Work through the data and say how many lines contain "point". The number alone is the answer.

══ Given records ══

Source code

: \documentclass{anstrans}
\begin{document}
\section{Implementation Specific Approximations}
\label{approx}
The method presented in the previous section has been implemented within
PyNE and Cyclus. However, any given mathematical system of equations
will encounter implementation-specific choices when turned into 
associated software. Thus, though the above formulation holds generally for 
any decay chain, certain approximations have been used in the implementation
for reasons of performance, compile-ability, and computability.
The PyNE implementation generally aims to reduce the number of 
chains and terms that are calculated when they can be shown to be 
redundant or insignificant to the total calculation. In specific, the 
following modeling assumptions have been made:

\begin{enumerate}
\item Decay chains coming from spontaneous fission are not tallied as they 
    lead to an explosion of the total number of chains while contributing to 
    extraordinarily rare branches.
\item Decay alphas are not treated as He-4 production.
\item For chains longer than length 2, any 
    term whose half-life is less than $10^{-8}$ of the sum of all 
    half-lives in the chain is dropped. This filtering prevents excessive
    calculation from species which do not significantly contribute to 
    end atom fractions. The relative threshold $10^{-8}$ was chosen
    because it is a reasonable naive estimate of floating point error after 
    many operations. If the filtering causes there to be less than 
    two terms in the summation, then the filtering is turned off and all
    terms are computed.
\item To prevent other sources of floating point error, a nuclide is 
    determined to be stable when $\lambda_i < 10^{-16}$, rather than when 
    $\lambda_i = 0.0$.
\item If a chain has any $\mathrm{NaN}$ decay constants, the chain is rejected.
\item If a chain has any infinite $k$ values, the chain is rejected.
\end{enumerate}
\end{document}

═══

Answer for the task:
2